Source texts of formatted documents
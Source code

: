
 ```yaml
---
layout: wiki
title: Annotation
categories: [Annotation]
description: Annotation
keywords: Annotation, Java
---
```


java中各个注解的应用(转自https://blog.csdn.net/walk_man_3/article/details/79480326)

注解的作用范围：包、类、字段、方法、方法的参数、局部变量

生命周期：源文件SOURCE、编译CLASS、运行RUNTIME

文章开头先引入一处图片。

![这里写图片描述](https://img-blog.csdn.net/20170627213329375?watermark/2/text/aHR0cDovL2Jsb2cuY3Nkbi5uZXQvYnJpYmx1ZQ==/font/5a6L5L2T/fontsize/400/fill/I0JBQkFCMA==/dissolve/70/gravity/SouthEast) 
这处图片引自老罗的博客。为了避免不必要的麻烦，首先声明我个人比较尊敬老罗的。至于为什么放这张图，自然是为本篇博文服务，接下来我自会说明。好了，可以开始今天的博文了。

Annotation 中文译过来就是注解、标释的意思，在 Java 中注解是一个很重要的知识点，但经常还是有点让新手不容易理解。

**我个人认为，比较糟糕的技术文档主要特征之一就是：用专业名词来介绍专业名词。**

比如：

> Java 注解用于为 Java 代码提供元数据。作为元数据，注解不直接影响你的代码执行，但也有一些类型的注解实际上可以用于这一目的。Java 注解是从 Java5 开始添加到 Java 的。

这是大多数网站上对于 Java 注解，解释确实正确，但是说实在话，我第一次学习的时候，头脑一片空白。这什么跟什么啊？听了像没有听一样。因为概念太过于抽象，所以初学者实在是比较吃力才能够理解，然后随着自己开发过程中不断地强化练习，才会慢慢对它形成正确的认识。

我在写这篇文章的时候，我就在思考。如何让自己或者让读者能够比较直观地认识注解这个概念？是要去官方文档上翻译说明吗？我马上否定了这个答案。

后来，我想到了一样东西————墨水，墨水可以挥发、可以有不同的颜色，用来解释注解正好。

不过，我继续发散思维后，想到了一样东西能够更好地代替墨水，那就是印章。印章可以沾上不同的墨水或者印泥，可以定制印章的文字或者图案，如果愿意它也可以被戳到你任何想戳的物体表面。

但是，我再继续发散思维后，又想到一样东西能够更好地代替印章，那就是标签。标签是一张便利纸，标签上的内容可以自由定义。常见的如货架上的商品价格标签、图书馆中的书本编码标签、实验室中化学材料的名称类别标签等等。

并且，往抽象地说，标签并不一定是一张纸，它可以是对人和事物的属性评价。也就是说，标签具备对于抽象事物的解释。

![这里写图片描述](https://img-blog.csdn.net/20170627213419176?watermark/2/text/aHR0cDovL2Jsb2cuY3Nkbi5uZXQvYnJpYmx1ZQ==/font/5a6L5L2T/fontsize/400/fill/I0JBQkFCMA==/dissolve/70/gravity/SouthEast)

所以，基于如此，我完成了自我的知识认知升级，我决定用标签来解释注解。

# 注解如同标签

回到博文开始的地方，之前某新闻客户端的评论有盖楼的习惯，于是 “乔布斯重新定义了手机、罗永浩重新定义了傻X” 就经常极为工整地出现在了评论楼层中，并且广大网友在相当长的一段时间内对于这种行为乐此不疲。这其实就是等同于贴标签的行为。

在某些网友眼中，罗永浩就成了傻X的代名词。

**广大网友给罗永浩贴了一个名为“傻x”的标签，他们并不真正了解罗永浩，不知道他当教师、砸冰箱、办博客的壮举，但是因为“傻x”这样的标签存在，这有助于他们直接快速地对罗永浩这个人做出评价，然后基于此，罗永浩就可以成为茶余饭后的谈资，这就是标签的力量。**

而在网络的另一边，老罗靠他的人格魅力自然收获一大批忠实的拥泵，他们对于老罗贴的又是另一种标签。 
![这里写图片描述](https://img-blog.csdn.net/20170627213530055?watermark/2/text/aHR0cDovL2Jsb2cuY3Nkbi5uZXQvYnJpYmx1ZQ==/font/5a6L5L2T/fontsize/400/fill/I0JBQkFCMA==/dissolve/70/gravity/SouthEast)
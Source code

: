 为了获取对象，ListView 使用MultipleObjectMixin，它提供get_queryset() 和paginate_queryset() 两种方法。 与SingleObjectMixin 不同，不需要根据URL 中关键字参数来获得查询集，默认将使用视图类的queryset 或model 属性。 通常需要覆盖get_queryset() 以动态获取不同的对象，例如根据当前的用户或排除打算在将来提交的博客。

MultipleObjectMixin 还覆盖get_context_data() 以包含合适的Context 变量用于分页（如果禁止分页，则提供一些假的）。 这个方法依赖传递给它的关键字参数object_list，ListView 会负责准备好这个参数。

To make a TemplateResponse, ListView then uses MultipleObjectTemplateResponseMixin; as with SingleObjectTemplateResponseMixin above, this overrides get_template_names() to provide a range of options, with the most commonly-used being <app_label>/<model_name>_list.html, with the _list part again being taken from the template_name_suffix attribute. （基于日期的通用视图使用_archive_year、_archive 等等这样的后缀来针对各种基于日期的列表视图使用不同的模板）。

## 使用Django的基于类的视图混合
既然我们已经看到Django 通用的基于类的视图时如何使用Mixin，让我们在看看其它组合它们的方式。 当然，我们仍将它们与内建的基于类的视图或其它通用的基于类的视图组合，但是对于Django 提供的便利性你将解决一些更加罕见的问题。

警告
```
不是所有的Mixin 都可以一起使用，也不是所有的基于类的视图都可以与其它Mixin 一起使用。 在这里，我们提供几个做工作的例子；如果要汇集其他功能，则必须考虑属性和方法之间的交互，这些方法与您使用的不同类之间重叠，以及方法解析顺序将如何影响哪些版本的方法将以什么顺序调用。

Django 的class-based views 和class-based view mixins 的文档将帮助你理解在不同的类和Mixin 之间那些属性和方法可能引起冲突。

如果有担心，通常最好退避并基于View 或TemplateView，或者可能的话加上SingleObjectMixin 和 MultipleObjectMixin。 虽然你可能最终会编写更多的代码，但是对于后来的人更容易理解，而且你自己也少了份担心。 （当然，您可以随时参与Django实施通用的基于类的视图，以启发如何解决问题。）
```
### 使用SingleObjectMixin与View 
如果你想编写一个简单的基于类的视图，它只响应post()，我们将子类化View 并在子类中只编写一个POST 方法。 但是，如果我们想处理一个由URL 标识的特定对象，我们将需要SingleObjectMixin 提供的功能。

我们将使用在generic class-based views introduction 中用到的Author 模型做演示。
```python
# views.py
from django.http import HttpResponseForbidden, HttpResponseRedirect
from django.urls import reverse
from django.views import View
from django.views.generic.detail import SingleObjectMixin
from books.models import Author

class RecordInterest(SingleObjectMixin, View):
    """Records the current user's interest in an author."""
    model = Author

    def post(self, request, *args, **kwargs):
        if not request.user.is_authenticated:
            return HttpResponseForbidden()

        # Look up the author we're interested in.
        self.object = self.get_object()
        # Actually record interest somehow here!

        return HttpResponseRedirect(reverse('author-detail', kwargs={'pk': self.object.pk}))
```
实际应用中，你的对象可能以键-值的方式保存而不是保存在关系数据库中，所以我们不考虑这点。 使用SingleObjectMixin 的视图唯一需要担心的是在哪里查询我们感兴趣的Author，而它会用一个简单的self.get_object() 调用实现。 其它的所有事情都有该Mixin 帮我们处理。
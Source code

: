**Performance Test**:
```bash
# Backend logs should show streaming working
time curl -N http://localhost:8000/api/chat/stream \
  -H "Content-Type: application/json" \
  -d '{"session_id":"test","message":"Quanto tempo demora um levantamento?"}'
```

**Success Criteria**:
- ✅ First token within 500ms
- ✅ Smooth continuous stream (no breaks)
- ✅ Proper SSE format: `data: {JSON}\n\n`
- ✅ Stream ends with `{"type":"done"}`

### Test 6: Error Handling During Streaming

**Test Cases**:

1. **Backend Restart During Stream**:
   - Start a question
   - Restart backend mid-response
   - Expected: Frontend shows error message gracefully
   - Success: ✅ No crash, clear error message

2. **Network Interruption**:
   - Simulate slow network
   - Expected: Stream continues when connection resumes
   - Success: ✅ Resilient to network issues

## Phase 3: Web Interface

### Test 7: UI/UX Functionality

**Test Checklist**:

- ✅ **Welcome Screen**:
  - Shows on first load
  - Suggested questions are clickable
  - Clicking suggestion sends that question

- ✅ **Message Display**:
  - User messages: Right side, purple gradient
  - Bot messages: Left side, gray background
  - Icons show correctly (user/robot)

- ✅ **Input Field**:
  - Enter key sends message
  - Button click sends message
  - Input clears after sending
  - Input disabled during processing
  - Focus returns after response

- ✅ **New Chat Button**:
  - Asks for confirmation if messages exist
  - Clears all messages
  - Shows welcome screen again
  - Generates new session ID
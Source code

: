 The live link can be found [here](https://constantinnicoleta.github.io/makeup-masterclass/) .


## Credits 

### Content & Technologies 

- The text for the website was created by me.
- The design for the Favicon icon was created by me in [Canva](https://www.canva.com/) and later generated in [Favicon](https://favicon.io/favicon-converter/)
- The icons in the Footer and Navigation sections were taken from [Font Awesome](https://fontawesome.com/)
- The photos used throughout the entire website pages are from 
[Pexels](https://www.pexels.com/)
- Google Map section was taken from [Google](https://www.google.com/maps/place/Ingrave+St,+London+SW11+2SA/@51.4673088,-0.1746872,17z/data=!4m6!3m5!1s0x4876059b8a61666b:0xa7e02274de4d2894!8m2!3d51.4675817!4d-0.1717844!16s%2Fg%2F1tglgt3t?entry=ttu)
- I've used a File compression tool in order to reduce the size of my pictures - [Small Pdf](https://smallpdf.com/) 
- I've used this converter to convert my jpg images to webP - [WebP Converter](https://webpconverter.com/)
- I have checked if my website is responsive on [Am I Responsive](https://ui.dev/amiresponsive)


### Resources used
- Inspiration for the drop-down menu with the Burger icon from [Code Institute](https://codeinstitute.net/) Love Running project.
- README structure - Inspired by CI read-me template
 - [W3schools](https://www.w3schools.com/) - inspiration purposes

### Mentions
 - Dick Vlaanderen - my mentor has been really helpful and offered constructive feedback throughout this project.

__PROBLEM__
Going back over the entries above, copy word for word every line from the one that has "- Success: ✅ Resilient to network issues" on through the one that has "- I've used this".

__TASK RESULT__
   - Success: ✅ Resilient to network issues

## Phase 3: Web Interface

### Test 7: UI/UX Functionality

**Test Checklist**:

- ✅ **Welcome Screen**:
  - Shows on first load
  - Suggested questions are clickable
  - Clicking suggestion sends that question

- ✅ **Message Display**:
  - User messages: Right side, purple gradient
  - Bot messages: Left side, gray background
  - Icons show correctly (user/robot)

- ✅ **Input Field**:
  - Enter key sends message
  - Button click sends message
  - Input clears after sending
  - Input disabled during processing
  - Focus returns after response

- ✅ **New Chat Button**:
  - Asks for confirmation if messages exist
  - Clears all messages
  - Shows welcome screen again
  - Generates new session ID
Source code

: The live link can be found [here](https://constantinnicoleta.github.io/makeup-masterclass/) .


## Credits 

### Content & Technologies 

- The text for the website was created by me.
- The design for the Favicon icon was created by me in [Canva](https://www.canva.com/) and later generated in [Favicon](https://favicon.io/favicon-converter/)
- The icons in the Footer and Navigation sections were taken from [Font Awesome](https://fontawesome.com/)
- The photos used throughout the entire website pages are from 
[Pexels](https://www.pexels.com/)
- Google Map section was taken from [Google](https://www.google.com/maps/place/Ingrave+St,+London+SW11+2SA/@51.4673088,-0.1746872,17z/data=!4m6!3m5!1s0x4876059b8a61666b:0xa7e02274de4d2894!8m2!3d51.4675817!4d-0.1717844!16s%2Fg%2F1tglgt3t?entry=ttu)
- I've used a File compression tool in order to reduce the size of my pictures - [Small Pdf](https://smallpdf.com/) 
- I've used this converter to convert my jpg images to webP - [WebP Converter](https://webpconverter.com/)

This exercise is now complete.